Asmera is a city infused with beautiful European modernist classical architecture and scale, elegant shop fronts and villas, clean tree-lined boulevards, factory complexes and sumptuous public structures. Addis Abeba, on the other hand, has evolved into a frenzied pastiche of a concrete city where high-rises peak out randomly from a sea of shantytowns. Urbanism that eluded Addis Abeba thrives in Asmera.

After the rapprochement between Ethiopia and Eritrea and the borders were opened, Ethiopian entrepreneurs began showing up on the streets of Asmera and setting up impromptu shops on the corners of thoroughfares, unaware that the city is governed by strict municipal regulations.

“They will just come, park their vehicles anywhere, spread their wares on the street and try to hawk, oblivious to all the rules,” says a Western-educated urbanite with great amusement. “The peddlers would fight and argue with the traffic police when told they are breaking the law.”

Eventually, the authorities cleared an area in the outskirts of Asmera and moved them away. Hundreds of plastic-covered stalls, now manned mostly by Ethiopian peddlers from Meqelle, sprawl across a dusty field. Trucks and vans loaded with coffee, teff, berbere,bottled beer and all manner of trinkets from China are unloaded and sold; while a dozen or two minibusses, all baring license plates issued by the Tigray Regional State, are lined up off to the sides waiting to ferry travelers to and from the border areas.
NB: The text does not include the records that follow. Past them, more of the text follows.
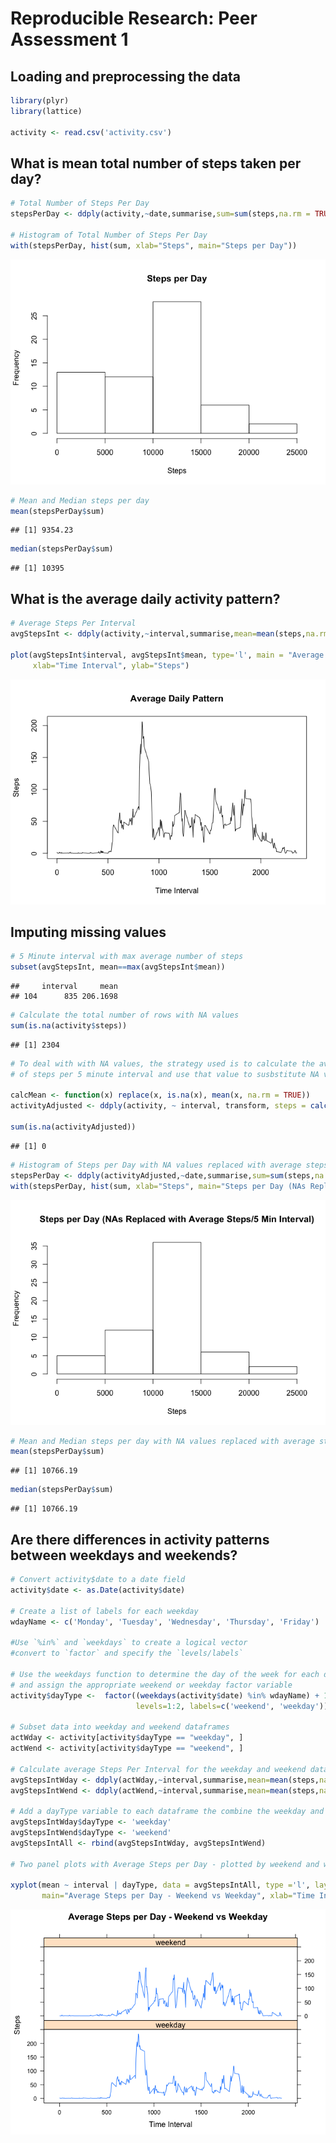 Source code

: # Reproducible Research: Peer Assessment 1


## Loading and preprocessing the data

```r
library(plyr)
library(lattice)

activity <- read.csv('activity.csv')
```
## What is mean total number of steps taken per day?

```r
# Total Number of Steps Per Day
stepsPerDay <- ddply(activity,~date,summarise,sum=sum(steps,na.rm = TRUE))

# Histogram of Total Number of Steps Per Day
with(stepsPerDay, hist(sum, xlab="Steps", main="Steps per Day"))
```

![](PA1_template_files/figure-html/unnamed-chunk-2-1.png) 

```r
# Mean and Median steps per day
mean(stepsPerDay$sum)
```

```
## [1] 9354.23
```

```r
median(stepsPerDay$sum)
```

```
## [1] 10395
```
## What is the average daily activity pattern?

```r
# Average Steps Per Interval
avgStepsInt <- ddply(activity,~interval,summarise,mean=mean(steps,na.rm = TRUE))

plot(avgStepsInt$interval, avgStepsInt$mean, type='l', main = "Average Daily Pattern",
     xlab="Time Interval", ylab="Steps")
```

![](PA1_template_files/figure-html/unnamed-chunk-3-1.png) 

## Imputing missing values

```r
# 5 Minute interval with max average number of steps
subset(avgStepsInt, mean==max(avgStepsInt$mean))
```

```
##     interval     mean
## 104      835 206.1698
```

```r
# Calculate the total number of rows with NA values
sum(is.na(activity$steps))
```

```
## [1] 2304
```

```r
# To deal with with NA values, the strategy used is to calculate the average number
# of steps per 5 minute interval and use that value to susbstitute NA values in the dataset

calcMean <- function(x) replace(x, is.na(x), mean(x, na.rm = TRUE))
activityAdjusted <- ddply(activity, ~ interval, transform, steps = calcMean(steps))

sum(is.na(activityAdjusted))
```

```
## [1] 0
```

```r
# Histogram of Steps per Day with NA values replaced with average steps/5 min interval
stepsPerDay <- ddply(activityAdjusted,~date,summarise,sum=sum(steps,na.rm = TRUE))
with(stepsPerDay, hist(sum, xlab="Steps", main="Steps per Day (NAs Replaced with Average Steps/5 Min Interval)"))
```

![](PA1_template_files/figure-html/unnamed-chunk-4-1.png) 

```r
# Mean and Median steps per day with NA values replaced with average steps/5 min interval
mean(stepsPerDay$sum)
```

```
## [1] 10766.19
```

```r
median(stepsPerDay$sum)
```

```
## [1] 10766.19
```

## Are there differences in activity patterns between weekdays and weekends?

```r
# Convert activity$date to a date field
activity$date <- as.Date(activity$date)

# Create a list of labels for each weekday
wdayName <- c('Monday', 'Tuesday', 'Wednesday', 'Thursday', 'Friday')

#Use `%in%` and `weekdays` to create a logical vector
#convert to `factor` and specify the `levels/labels`

# Use the weekdays function to determine the day of the week for each date
# and assign the appropriate weekend or weekday factor variable
activity$dayType <-  factor((weekdays(activity$date) %in% wdayName) + 1L,
                            levels=1:2, labels=c('weekend', 'weekday'))

# Subset data into weekday and weekend dataframes
actWday <- activity[activity$dayType == "weekday", ]
actWend <- activity[activity$dayType == "weekend", ]

# Calculate average Steps Per Interval for the weekday and weekend dataframes
avgStepsIntWday <- ddply(actWday,~interval,summarise,mean=mean(steps,na.rm = TRUE))
avgStepsIntWend <- ddply(actWend,~interval,summarise,mean=mean(steps,na.rm = TRUE))

# Add a dayType variable to each dataframe the combine the weekday and weekend dataframes
avgStepsIntWday$dayType <- 'weekday'
avgStepsIntWend$dayType <- 'weekend'
avgStepsIntAll <- rbind(avgStepsIntWday, avgStepsIntWend)

# Two panel plots with Average Steps per Day - plotted by weekend and weekday

xyplot(mean ~ interval | dayType, data = avgStepsIntAll, type ='l', layout = c(1, 2),
       main="Average Steps per Day - Weekend vs Weekday", xlab="Time Interval", ylab="Steps")
```

![](PA1_template_files/figure-html/unnamed-chunk-5-1.png) 

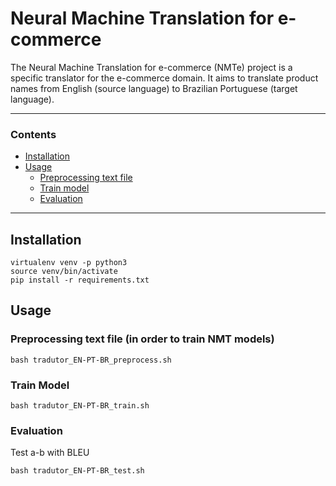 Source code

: # Neural Machine Translation for e-commerce

The Neural Machine Translation for e-commerce (NMTe) project is a specific translator for the e-commerce domain. It aims to translate product names from English (source language) to Brazilian Portuguese (target language).

---

### Contents

* [Installation](#installation)
* [Usage](#usage)
  * [Preprocessing text file](#preprocessing-text-file)
  * [Train model](#train-model)
  * [Evaluation](#evaluation)

---

## Installation
```
virtualenv venv -p python3
source venv/bin/activate
pip install -r requirements.txt
```

## Usage

### Preprocessing text file (in order to train NMT models)

```
bash tradutor_EN-PT-BR_preprocess.sh
```

### Train Model

```
bash tradutor_EN-PT-BR_train.sh
```

### Evaluation

Test a-b with BLEU
```
bash tradutor_EN-PT-BR_test.sh
```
Asmera, the crown jewel of Africa, is a pastel-hued city that gives the appearance of a painted cityscape by Edgar Degas. The city wears its bejeweled crown proudly for conserving its unique architectural heritage. Still, Addis Abeba remains the seductive mistress of the continent, despite the egregious neglect and mismanagement of its heritage by successive city administrations.

The group sitting at the Embasoira lobby chats late into the evening, pondering a future that will most likely involve Ethiopia. Eritreans are acutely tuned to what is going on in Addis Abeba.

Still rankled by the liberation struggle against the regimes of Haile Selassie and the Dergue, embittered by a devastating war with Ethiopia, and soured by punishing sanctions, Eritreans now look southward with keen anticipation of what the future holds for the two nations.

The place to start is in holding conversations. The lobby of the Embasoira in Asmera or the terraced verandas of Tayetu Hotel in Addis Abeba are apt places for these tête-à-têtes.